» **TO DO**
Among the entries below, how many lines hold the word "backslashes"? Reply with the number only.

» **DATA FOR REVIEW**

Segment Open

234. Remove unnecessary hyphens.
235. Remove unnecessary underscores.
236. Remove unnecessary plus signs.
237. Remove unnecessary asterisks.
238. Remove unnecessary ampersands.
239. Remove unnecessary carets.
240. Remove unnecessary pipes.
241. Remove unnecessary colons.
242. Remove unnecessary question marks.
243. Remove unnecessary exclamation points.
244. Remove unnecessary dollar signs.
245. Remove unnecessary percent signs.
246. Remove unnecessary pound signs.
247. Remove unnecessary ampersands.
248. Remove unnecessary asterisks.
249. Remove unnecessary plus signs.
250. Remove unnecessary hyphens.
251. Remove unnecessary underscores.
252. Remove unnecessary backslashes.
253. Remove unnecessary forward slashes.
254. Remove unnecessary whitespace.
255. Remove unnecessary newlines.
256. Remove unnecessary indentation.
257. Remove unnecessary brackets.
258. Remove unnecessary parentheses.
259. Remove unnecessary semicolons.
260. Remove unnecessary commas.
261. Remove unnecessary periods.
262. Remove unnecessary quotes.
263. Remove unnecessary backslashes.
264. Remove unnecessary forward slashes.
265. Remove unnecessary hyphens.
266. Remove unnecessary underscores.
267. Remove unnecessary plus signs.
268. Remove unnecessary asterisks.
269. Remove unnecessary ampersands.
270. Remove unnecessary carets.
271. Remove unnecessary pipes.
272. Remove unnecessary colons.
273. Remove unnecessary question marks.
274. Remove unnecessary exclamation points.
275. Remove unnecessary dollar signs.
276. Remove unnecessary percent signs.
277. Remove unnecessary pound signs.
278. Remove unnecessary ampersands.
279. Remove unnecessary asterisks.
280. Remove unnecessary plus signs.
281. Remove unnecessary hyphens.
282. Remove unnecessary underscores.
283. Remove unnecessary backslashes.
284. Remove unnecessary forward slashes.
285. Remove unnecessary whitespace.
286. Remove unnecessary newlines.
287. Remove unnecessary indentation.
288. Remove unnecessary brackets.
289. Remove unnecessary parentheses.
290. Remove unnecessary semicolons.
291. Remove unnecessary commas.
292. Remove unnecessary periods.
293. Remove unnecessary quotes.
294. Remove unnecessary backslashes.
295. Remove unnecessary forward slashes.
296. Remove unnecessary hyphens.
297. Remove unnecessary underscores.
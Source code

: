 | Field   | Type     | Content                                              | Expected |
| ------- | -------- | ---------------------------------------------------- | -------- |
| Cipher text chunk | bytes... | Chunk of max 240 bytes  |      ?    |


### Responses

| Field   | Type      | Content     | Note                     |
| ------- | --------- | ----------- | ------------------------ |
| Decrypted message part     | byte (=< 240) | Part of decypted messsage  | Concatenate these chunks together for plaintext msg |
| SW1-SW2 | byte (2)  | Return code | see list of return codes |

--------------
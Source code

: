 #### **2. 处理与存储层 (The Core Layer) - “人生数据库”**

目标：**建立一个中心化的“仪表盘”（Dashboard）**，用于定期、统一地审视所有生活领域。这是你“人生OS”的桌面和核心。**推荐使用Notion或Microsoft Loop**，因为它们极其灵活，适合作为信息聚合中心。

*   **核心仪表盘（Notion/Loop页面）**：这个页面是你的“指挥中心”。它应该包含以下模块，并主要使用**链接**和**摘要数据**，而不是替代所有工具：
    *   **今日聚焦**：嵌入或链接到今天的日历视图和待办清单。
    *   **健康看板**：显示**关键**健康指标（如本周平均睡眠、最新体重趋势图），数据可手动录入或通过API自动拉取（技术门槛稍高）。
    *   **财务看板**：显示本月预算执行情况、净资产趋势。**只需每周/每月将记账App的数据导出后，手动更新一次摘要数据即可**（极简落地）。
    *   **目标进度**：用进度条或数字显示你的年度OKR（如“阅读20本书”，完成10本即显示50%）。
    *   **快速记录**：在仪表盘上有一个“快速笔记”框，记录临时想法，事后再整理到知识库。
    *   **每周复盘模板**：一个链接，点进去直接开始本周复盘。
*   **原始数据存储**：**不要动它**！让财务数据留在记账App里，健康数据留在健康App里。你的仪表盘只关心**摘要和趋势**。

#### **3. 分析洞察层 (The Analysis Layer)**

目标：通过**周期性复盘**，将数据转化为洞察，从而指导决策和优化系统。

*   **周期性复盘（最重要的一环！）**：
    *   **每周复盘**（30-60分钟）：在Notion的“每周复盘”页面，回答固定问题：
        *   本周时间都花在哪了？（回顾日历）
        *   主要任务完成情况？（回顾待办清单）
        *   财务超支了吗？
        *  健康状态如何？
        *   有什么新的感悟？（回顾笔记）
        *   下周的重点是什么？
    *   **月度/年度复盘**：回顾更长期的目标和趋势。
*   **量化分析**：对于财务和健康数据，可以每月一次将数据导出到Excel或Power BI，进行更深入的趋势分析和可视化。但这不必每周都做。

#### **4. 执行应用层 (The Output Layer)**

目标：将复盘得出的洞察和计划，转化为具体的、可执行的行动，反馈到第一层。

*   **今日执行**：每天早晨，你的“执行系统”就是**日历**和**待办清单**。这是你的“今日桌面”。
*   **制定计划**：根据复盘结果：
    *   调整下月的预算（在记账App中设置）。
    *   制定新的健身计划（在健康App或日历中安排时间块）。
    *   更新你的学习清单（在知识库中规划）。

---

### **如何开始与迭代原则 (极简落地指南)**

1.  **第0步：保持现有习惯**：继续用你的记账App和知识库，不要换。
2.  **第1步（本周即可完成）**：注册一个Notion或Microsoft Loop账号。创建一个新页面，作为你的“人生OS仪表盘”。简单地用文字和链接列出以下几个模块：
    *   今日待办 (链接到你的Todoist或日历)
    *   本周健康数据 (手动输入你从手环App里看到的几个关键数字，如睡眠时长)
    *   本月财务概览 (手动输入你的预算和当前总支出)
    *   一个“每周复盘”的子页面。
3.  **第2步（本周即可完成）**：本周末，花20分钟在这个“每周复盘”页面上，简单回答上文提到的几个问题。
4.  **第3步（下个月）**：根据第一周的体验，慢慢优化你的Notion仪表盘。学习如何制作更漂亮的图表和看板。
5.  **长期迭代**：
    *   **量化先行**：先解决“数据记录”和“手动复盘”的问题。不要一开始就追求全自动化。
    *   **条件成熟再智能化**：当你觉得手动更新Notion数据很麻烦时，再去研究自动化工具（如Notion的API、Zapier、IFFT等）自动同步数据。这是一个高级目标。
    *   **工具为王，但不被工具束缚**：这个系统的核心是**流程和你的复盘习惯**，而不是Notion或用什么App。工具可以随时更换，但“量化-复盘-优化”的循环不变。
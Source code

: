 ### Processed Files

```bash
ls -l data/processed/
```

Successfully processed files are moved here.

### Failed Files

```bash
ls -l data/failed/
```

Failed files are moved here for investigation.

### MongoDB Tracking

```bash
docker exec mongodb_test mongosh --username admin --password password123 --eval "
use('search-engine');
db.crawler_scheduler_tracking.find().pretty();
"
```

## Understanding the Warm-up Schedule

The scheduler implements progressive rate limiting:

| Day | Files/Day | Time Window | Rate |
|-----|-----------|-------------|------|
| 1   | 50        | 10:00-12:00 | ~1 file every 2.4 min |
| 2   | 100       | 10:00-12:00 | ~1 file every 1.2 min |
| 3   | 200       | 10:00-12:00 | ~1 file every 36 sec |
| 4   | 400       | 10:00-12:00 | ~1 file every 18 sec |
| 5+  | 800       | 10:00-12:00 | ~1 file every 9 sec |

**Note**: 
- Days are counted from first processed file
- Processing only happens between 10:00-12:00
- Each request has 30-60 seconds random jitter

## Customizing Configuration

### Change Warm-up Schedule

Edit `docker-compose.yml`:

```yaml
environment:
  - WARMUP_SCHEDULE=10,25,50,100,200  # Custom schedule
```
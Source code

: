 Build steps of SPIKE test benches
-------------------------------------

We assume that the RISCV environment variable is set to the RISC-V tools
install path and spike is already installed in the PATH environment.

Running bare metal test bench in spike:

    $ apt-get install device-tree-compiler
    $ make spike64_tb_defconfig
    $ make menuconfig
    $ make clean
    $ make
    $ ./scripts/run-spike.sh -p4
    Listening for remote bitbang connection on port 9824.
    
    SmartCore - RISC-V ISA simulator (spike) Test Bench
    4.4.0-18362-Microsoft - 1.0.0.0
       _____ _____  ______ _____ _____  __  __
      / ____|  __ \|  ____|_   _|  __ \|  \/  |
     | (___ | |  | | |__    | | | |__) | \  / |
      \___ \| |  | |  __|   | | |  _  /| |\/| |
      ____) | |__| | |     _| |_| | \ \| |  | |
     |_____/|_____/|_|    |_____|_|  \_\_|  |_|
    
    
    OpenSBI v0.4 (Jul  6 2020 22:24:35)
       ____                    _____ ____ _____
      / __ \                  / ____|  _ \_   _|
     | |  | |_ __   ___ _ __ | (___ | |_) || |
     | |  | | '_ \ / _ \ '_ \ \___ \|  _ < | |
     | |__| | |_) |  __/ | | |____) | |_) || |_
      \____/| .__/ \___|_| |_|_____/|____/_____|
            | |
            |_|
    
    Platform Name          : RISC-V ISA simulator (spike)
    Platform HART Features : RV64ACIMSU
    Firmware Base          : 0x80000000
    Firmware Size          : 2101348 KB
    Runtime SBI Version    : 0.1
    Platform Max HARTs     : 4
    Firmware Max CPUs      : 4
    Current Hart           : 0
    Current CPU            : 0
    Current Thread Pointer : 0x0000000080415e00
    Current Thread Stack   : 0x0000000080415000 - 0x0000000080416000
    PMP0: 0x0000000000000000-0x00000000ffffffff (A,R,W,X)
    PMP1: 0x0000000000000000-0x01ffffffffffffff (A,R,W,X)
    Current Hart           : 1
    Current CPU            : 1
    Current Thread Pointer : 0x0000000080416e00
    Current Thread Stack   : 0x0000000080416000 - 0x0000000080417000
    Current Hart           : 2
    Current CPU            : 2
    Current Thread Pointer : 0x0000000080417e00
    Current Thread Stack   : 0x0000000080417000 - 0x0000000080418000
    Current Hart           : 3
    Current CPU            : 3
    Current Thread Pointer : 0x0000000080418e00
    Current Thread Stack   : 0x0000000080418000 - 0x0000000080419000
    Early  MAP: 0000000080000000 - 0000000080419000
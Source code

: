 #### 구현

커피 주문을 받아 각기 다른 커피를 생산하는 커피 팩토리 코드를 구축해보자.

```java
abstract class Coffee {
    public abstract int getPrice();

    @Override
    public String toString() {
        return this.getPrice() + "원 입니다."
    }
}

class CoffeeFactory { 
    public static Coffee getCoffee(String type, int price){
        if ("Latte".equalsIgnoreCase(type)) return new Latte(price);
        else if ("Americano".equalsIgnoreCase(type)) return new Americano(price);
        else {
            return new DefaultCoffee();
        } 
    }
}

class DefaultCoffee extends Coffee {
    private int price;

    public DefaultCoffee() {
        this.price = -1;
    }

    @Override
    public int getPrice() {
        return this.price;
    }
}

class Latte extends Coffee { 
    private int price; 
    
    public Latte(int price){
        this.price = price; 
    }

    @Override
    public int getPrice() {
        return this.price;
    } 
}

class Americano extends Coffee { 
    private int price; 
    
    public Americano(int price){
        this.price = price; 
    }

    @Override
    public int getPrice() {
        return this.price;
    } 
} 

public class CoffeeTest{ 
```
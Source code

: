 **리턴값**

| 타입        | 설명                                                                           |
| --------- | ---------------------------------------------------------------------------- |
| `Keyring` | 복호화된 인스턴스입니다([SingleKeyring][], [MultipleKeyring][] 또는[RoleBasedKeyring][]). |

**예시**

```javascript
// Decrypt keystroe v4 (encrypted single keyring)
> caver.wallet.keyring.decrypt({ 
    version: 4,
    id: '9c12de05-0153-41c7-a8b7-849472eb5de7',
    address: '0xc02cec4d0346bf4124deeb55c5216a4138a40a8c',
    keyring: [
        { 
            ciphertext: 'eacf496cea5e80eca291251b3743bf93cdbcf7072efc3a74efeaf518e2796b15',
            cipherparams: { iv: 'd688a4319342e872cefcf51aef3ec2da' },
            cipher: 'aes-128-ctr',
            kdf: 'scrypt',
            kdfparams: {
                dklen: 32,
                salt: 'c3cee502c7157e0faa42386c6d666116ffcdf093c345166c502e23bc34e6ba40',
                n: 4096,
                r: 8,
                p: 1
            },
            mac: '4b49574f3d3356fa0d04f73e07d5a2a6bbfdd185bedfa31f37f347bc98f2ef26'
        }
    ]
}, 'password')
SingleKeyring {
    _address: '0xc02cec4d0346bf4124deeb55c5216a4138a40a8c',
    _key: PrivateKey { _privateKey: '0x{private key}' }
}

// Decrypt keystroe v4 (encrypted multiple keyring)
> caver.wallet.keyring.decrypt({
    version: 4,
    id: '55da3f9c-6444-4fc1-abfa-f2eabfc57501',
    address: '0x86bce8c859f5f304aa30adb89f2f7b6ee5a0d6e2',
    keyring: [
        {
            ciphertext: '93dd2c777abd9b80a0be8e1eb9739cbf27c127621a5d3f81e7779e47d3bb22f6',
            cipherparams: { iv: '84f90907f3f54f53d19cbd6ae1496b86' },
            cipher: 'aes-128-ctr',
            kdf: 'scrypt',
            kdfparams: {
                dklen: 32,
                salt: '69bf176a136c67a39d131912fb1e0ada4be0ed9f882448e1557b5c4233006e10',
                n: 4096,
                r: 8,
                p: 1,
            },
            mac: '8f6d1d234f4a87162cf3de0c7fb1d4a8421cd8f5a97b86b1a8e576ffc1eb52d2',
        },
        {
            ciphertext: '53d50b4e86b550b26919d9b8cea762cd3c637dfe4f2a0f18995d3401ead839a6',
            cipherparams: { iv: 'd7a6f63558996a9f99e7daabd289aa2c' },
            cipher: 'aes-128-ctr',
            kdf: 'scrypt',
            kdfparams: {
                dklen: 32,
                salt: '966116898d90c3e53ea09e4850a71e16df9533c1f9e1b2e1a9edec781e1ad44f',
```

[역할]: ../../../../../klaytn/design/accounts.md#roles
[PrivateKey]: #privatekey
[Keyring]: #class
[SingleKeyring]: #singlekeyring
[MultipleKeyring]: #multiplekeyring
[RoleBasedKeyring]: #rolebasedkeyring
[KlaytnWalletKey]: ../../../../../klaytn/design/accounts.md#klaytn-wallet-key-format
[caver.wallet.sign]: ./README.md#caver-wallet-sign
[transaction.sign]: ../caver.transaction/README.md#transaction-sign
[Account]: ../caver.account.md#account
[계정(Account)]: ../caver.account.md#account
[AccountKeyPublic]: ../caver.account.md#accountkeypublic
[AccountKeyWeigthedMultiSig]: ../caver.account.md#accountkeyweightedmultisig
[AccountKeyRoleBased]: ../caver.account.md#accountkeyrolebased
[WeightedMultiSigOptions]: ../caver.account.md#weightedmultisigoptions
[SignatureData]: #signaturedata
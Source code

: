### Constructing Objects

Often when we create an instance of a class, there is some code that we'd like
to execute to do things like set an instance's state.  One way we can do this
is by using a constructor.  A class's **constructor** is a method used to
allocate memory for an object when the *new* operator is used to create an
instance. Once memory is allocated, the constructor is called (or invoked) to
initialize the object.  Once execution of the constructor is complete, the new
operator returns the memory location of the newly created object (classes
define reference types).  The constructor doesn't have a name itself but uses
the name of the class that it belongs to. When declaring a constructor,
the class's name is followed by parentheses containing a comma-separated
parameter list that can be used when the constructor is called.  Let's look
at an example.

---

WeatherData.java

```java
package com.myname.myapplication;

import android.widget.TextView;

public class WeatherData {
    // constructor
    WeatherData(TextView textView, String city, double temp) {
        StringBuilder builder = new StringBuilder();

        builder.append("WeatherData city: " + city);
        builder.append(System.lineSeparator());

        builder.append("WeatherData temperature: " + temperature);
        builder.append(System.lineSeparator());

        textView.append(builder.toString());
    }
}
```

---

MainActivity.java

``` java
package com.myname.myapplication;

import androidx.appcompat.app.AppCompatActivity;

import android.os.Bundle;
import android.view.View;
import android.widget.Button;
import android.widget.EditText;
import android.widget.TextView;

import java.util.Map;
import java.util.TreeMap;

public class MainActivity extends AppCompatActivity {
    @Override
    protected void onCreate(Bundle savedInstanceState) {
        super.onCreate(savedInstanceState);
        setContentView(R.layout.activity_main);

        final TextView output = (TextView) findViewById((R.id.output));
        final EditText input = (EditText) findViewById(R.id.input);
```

Segment Closed

» **WRITTEN SOLUTION**
4